Role of Renal Hypoxia in the Progression From Acute Kidney Injury to Chronic Kidney Disease

Abstract

Over the past 20 years, there has been an increased appreciation of the long-term sequelae of acute kidney injury (AKI) and the potential development of chronic kidney disease (CKD). Several pathophysiologic features have been proposed to mediate AKI to CKD progression including maladaptive alterations in tubular, interstitial, inflammatory, and vascular cells. These alterations likely interact to culminate in the progression to CKD. In this article we focus primarily on evidence of vascular rarefaction secondary to AKI, and the potential mechanisms by which rarefaction occurs in relation to other alterations in tubular and interstitial compartments. We further focus on the potential that rarefaction contributes to renal hypoxia. Consideration of the role of hypoxia in AKI to CKD transition focuses on experimental evidence of persistent renal hypoxia after AKI and experimental maneuvers to evaluate the influence of hypoxia, per se, in progressive disease. Finally, consideration of methods to evaluate hypoxia in patients is provided with the suggestion that noninvasive measurement of renal hypoxia may provide insight into progression in post-AKI patients.

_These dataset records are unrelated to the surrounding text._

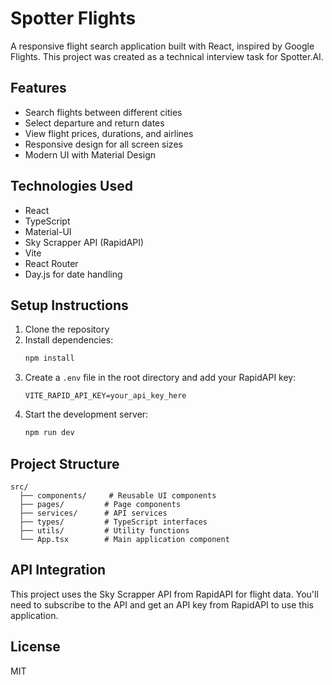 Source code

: # Spotter Flights

A responsive flight search application built with React, inspired by Google Flights. This project was created as a technical interview task for Spotter.AI.

## Features

- Search flights between different cities
- Select departure and return dates
- View flight prices, durations, and airlines
- Responsive design for all screen sizes
- Modern UI with Material Design

## Technologies Used

- React
- TypeScript
- Material-UI
- Sky Scrapper API (RapidAPI)
- Vite
- React Router
- Day.js for date handling

## Setup Instructions

1. Clone the repository
2. Install dependencies:
   ```bash
   npm install
   ```
3. Create a `.env` file in the root directory and add your RapidAPI key:
   ```
   VITE_RAPID_API_KEY=your_api_key_here
   ```
4. Start the development server:
   ```bash
   npm run dev
   ```

## Project Structure

```
src/
  ├── components/     # Reusable UI components
  ├── pages/         # Page components
  ├── services/      # API services
  ├── types/         # TypeScript interfaces
  ├── utils/         # Utility functions
  └── App.tsx        # Main application component
```

## API Integration

This project uses the Sky Scrapper API from RapidAPI for flight data. You'll need to subscribe to the API and get an API key from RapidAPI to use this application.

## License

MIT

Keywords: Fibrosis; inflammation; peritubular capillaries; renal hypoxia.

Figure 1.. Hypothesized role of renal hypoxia in the progression of acute kidney injury to chronic kidney disease.

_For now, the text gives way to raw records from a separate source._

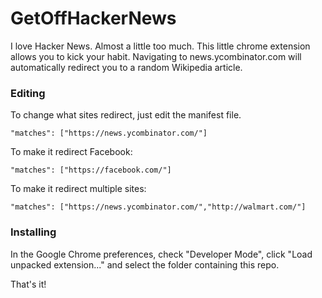 GetOffHackerNews
================

I love Hacker News. Almost a little too much. This little chrome extension allows you to kick your habit. Navigating to news.ycombinator.com will automatically redirect you to a random Wikipedia article. 

### Editing
To change what sites redirect, just edit the manifest file.

```
"matches": ["https://news.ycombinator.com/"]
```

To make it redirect Facebook:

```
"matches": ["https://facebook.com/"]
```

To make it redirect multiple sites:

```
"matches": ["https://news.ycombinator.com/","http://walmart.com/"]
```

### Installing
In the Google Chrome preferences, check "Developer Mode", click "Load unpacked extension..." and select the folder containing this repo. 

That's it!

Acute kidney injury is associated with damage to both tubular and vascular compartments. Tubular injury results in increased expression of profibrotic cytokines and growth factors and decreased expression of vascular factors such as VEGF in tubular cells may lead to renal microvascular loss. The reduction of peritubular capillaries restricts downstream blood flow from glomerular capillaries and contributes to the development of renal hypoxia, while also being associated with activation of pericytes toward a fibrogenic myofibroblast phenotype. Hypoxia influences pro-fibrotic and inflammatory activity of tubular and inflammatory cells. Myofibroblast profibrotic signaling is influenced by factors produced from hypoxic tubules or inflammatory cells or may be influenced directly by hypoxia (?). Progressive interstitial fibrosis exacerbates renal hypoxia by increasing oxygen diffusion distance between peritubular capillaries and parenchyma forming a pathological cycle promoting progressive chronic kidney disease.

Figure 2.. Micrographs of Microfil®- perfused kidney sections processed from rats kidney at 4 weeks after sham-operation (A) or post ischemia reperfusion injury (B).

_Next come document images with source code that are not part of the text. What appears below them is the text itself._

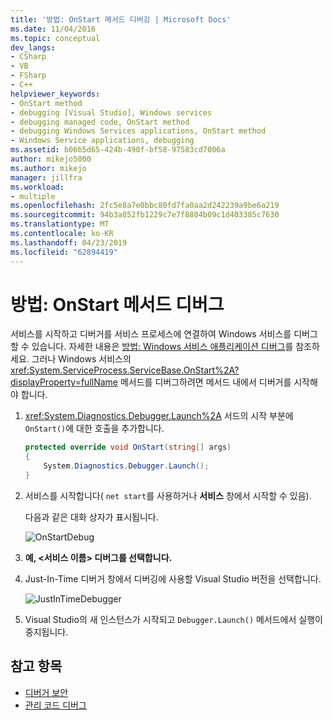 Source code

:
 ```yaml
---
title: '방법: OnStart 메서드 디버깅 | Microsoft Docs'
ms.date: 11/04/2016
ms.topic: conceptual
dev_langs:
- CSharp
- VB
- FSharp
- C++
helpviewer_keywords:
- OnStart method
- debugging [Visual Studio], Windows services
- debugging managed code, OnStart method
- debugging Windows Services applications, OnStart method
- Windows Service applications, debugging
ms.assetid: b06b5d65-424b-490f-bf58-97583cd7006a
author: mikejo5000
ms.author: mikejo
manager: jillfra
ms.workload:
- multiple
ms.openlocfilehash: 2fc5e8a7e0bbc80fd7fa0aa2d242239a9be6a219
ms.sourcegitcommit: 94b3a052fb1229c7e7f8804b09c1d403385c7630
ms.translationtype: MT
ms.contentlocale: ko-KR
ms.lasthandoff: 04/23/2019
ms.locfileid: "62894419"
---
```

# <a name="how-to-debug-the-onstart-method"></a>방법: OnStart 메서드 디버그
서비스를 시작하고 디버거를 서비스 프로세스에 연결하여 Windows 서비스를 디버그할 수 있습니다. 자세한 내용은 [방법: Windows 서비스 애플리케이션 디버그](/dotnet/framework/windows-services/how-to-debug-windows-service-applications)를 참조하세요. 그러나 Windows 서비스의 <xref:System.ServiceProcess.ServiceBase.OnStart%2A?displayProperty=fullName> 메서드를 디버그하려면 메서드 내에서 디버거를 시작해야 합니다.

1. <xref:System.Diagnostics.Debugger.Launch%2A> 서드의 시작 부분에 `OnStart()`에 대한 호출을 추가합니다.

    ```csharp
    protected override void OnStart(string[] args)
    {
        System.Diagnostics.Debugger.Launch();
    }
    ```

2. 서비스를 시작합니다( `net start`를 사용하거나 **서비스** 창에서 시작할 수 있음).

    다음과 같은 대화 상자가 표시됩니다.

    ![OnStartDebug](../debugger/media/onstartdebug.png "OnStartDebug")

3. **예, \<서비스 이름> 디버그를 선택합니다.**

4. Just-In-Time 디버거 창에서 디버깅에 사용할 Visual Studio 버전을 선택합니다.

    ![JustInTimeDebugger](../debugger/media/justintimedebugger.png "JustInTimeDebugger")

5. Visual Studio의 새 인스턴스가 시작되고 `Debugger.Launch()` 메서드에서 실행이 중지됩니다.

## <a name="see-also"></a>참고 항목
- [디버거 보안](../debugger/debugger-security.md)
- [관리 코드 디버그](../debugger/debugging-managed-code.md)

Note, renal capillaries are filled with Microfil which appears as bright yellow against a dark background. In post ischemic kidneys, capillary density is reduced in both the cortex and the medulla. Cortex (c), outer stripe of the outer medulla (os), inner stripe of the outer medulla (is), and inner medulla (im) are shown. Images were reproduced from Basile et al. with permission.